What life is like in Argentina with 160% inflation

Price rises are meteoric in Argentina - with some shops entirely scrapping price labels to avoid changing them weekly as costs soar

When Francisco Soldati goes to his local market, he usually has to ask what the prices are. Because the prices change so much sellers don’t bother with price tags.

“If not, they would be changing the price every week,” he said. “Just imagine how much work that would be for the guy who changes the prices,” he says.

The 52-year-old lives in Buenos Aires, the capital city of Argentina.

In the UK, many of us panicked when inflation touched double-digits last year, but the inflation rate in South America’s second-largest country is currently around 160 per cent – and many expect it to get even worse before things improve.

Mr Soldati says Argentines are in a way “accustomed” to this sort of rate of price changes. “We’ve lived with inflation for decades – sometimes higher, sometimes lower, but always there,” he says.

But the problem became acute last year, and inflation rose above 100 per cent in February.

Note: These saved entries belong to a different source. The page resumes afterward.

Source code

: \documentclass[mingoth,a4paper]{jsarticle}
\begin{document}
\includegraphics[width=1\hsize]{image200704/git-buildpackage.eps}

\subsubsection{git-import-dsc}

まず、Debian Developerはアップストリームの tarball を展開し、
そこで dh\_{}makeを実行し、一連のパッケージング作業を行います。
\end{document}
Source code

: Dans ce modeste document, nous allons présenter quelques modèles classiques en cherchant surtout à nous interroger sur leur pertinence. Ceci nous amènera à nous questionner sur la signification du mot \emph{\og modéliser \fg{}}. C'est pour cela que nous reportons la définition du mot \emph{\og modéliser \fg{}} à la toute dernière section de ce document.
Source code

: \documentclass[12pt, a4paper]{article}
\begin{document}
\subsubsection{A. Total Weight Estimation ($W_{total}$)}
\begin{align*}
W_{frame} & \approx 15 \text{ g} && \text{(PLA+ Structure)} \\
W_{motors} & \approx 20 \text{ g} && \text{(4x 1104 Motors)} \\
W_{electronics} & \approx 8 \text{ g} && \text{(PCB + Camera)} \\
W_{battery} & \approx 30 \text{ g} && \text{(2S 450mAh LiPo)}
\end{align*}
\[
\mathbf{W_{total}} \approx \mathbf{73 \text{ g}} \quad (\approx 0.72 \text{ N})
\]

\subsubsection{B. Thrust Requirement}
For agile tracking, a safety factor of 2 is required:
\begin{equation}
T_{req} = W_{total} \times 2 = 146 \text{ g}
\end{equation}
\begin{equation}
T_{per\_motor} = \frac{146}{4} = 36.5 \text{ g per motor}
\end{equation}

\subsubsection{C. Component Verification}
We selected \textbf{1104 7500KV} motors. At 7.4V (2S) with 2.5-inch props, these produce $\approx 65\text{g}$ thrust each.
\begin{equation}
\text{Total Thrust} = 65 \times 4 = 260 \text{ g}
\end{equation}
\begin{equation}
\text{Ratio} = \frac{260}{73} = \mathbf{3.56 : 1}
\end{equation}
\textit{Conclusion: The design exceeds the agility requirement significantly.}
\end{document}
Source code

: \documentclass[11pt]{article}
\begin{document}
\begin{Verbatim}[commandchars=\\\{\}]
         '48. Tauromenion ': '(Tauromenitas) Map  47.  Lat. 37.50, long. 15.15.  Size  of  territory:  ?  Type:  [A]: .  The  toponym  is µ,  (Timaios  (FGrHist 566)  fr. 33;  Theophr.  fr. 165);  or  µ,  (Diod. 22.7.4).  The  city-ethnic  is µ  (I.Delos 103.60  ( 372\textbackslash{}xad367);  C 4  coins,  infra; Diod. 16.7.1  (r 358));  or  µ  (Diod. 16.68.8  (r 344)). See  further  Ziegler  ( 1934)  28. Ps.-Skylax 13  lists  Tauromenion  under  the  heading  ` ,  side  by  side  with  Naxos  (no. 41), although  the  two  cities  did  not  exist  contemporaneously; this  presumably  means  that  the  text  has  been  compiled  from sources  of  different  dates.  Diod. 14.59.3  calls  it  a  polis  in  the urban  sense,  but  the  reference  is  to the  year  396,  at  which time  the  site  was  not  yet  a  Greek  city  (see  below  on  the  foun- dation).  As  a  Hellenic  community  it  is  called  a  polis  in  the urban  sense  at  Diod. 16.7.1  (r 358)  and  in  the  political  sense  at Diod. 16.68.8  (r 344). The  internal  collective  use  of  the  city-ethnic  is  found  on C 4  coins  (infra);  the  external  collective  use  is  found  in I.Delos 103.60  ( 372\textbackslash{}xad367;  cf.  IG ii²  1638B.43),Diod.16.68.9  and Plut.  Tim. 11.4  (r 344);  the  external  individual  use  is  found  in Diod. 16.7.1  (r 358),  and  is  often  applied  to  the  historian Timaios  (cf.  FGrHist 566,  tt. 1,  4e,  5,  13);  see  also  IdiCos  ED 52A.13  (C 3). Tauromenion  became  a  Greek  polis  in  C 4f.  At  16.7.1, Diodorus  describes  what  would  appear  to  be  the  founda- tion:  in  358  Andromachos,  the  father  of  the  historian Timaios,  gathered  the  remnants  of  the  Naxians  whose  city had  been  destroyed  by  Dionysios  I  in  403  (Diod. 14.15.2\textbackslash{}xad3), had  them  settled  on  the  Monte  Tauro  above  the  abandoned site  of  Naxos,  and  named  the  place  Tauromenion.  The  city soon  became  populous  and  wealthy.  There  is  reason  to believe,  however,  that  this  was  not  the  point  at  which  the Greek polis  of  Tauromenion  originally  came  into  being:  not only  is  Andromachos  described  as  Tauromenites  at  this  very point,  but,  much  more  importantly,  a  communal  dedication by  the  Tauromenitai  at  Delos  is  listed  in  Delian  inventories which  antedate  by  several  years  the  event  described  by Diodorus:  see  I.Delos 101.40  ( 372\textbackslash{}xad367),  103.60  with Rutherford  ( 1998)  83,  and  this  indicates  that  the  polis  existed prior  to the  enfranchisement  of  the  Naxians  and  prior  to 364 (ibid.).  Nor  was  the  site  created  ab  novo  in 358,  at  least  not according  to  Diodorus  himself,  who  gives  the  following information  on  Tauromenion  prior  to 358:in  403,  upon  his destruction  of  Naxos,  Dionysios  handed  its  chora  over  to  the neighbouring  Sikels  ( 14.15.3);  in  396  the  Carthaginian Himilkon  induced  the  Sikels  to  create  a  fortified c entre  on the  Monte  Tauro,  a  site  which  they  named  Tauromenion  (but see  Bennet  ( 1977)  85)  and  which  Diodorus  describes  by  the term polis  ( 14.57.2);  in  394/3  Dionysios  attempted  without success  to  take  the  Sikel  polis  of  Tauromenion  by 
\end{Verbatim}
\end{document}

The biggest bank note available in the country – the 2,000 peso note, which was only first issued in May this year – is worth less than £2, and 100 peso notes are worth just over 9p.

So what do people do with their money, which is losing value every day? Mr Soldati, a banker and trained economist, says that those who have money stockpile items.

“You buy the stuff because your money isn’t worth anything. The only way to reserve some value is to buy things that will keep their value,” he says.

“If you have a bit of money you might buy a new TV, some new furniture. I think on some measures this gives the impression people are doing better because they’re spending money. This is completely wrong. They are spending because the money is worthless to keep.”

And he says that comparing value of different items is near impossible as each item has its own rate of inflation so direct comparisons cannot be made.

The relative price of one item – for example, a cheap shirt – can be more expensive than a cheap meal.

“I don’t know whether what I am buying is cheap or expensive. The only way to know is to compare it to an item abroad.”

Mr Soldati believes successive populist governments are the main cause of the country’s inflation problem.

He says he thinks people in Argentina will be willing to give the new government – led by the right-wing Javier Milei – a chance, but that his policies could lead to civil unrest if things don’t improve.

The new president rose to power promising big state spending cuts, and his government has announced a series of “shock therapy” policies to the economy, including devaluing its currency and reducing fuel and transport subsidies.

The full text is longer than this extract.